The Thales Lightweight Multirole Missile (LMM) is called Martlet in Royal Navy service.

It is described by Thales as;

LMM is a low cost, lightweight, precision strike, missile, which has been designed to be fired from tactical platforms including fixed or rotary winged UAVs and surface platforms. The system is designed to provide a rapid reaction to a wide range of the surface threats from wheeled or tracked vehicles, towed artillery or static installations; naval threats from small ships and fast inshore attack craft and an air threat from light aircraft

In UK service, it will arm the Royal Navy Wildcat helicopter.

Martlet and Wildcat

Martlet (LLM) meets the Future Anti-Surface Guided Weapon (Light) requirement, FASGW(L)

Martlet LMM History

If Sea Skua was a response to a missile-armed Soviet fast attack craft, Martlet is a response to the fast inshore attack craft (FIAC) threat as characterised by those operated by the Iranian Revolutionary Guard.

The Martlet missile heritage goes back much further than that, though, and its origin is a surface-to-air missile, not air to surface missile.

The story starts with Blowpipe


In 1966, the Royal Radar Establishment (RRE) conducted a feasibility study with three contractors to investigate the design of a system to meet the requirements of the Naval and General Staff target for a man-portable all-arms weapon for self-defence against low-flying aircraft and surface targets.

Important to note that even at this early stage, surface targets were in the requirement set.

The study concluded that the private venture Blowpipe, designed and developed by Shorts Brothers and Harland in Northern Ireland, provided the best option.


Blowpipe was a manual command line guidance missile that needed a high degree of operator skill, guiding the missile onto the target using a thumb joystick, where the proximity fuse would initiate the 2.2 kg warhead.


The Blowpipe entered service in 1975 with 103 Air Defence Regiment, Royal Artillery after a production order was placed in 1972.


Blowpipe was used by both Argentina and the UK during the 1982 Falklands Conflict, but neither nation achieved much success with it, only 2 aircraft kills (one each) were subsequently credited to Blowpipe despite nearly 100 being fired by each.

Although many criticised this performance it was relatively unfair, the engagement’s Blowpipe was designed for were very different from those encountered in 1982. The much-feted Stinger, unlike Blowpipe, had trouble with oncoming targets and could be defeated with IR countermeasures. Blowpipe also had a much larger warhead.

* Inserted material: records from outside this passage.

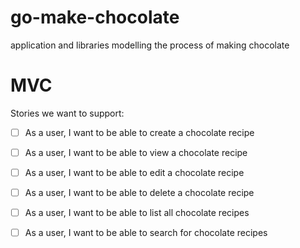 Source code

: # go-make-chocolate

application and libraries modelling the process of making chocolate

# MVC
Stories we want to support:
- [ ] As a user, I want to be able to create a chocolate recipe
- [ ] As a user, I want to be able to view a chocolate recipe
- [ ] As a user, I want to be able to edit a chocolate recipe
- [ ] As a user, I want to be able to delete a chocolate recipe
- [ ] As a user, I want to be able to list all chocolate recipes
- [ ] As a user, I want to be able to search for chocolate recipes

However, after the conflict, the UK recognised the deficiencies of Blowpipe and initiated a successor programme, to be called Blowpipe Mk2.

Blowpipe Mk2 (Javelin)

The development of Blowpipe Mk2, later renamed to Javelin, was actually contracted by the MoD in 1979, before the Falklands Conflict, but it was certainly given fresh impetus by Blowpipe’s performance in the South Atlantic.

The most significant improvement was a replacement for the guidance system, instead of a Manual Command Line of Sight (MANLOS) the new weapon was to use a Semi-Automatic Command Line of Sight (SACLOS).

Instead of guiding the missile onto the target, the operator would use a statimetric 6x magnification visor to keep a set of ‘crosshairs’ on the target, the missile would, in effect, guide itself onto the crosshairs.

This allowed the system to attack oncoming targets and reduced the training overhead significantly. Although Javelin looked superficially similar to Blowpipe, it was a new system


The initial production of the Javelin system started in 1984, under a multi-tranche £160m contract

6 Air Defence Battery, 2 Field Regiment, Royal Artillery was the first unit to be equipped with Javelin in 1984. It was reported in 1985 that in training, hit ratios had increased significantly.

Blowpipe was withdrawn from service in 1985.

Other improvements over Blowpipe included a longer range and higher altitude of 5,500m and 3,000m respectively.

A new triple launcher was also developed.

The reason the UK selected SACLOS instead of IR homing was that it wanted to attack aircraft and helicopters before they had released its weapons, head-on. IR homing (at the time) was assessed to be less capable of these head-on engagements.

It also entered service with Canada

Javelin S15 (Advanced Javelin)

Two years after the Javelin entered service, in 1986, Shorts began the development of the Advanced Javelin, later renamed it to Javelin S15.

Javelin S15 incorporated a laser beam riding system.

The first firing trials took place towards the end of 1986, development was completed in 1989, and production for the British Army started the same year.


Starburst, was the name eventually given to the Javelin S15 (Advanced Javelin)

The laser beam riding conferred a high degree of countermeasures immunity, again, building on the original operating concept for Blowpipe of being capable of head-on engagements.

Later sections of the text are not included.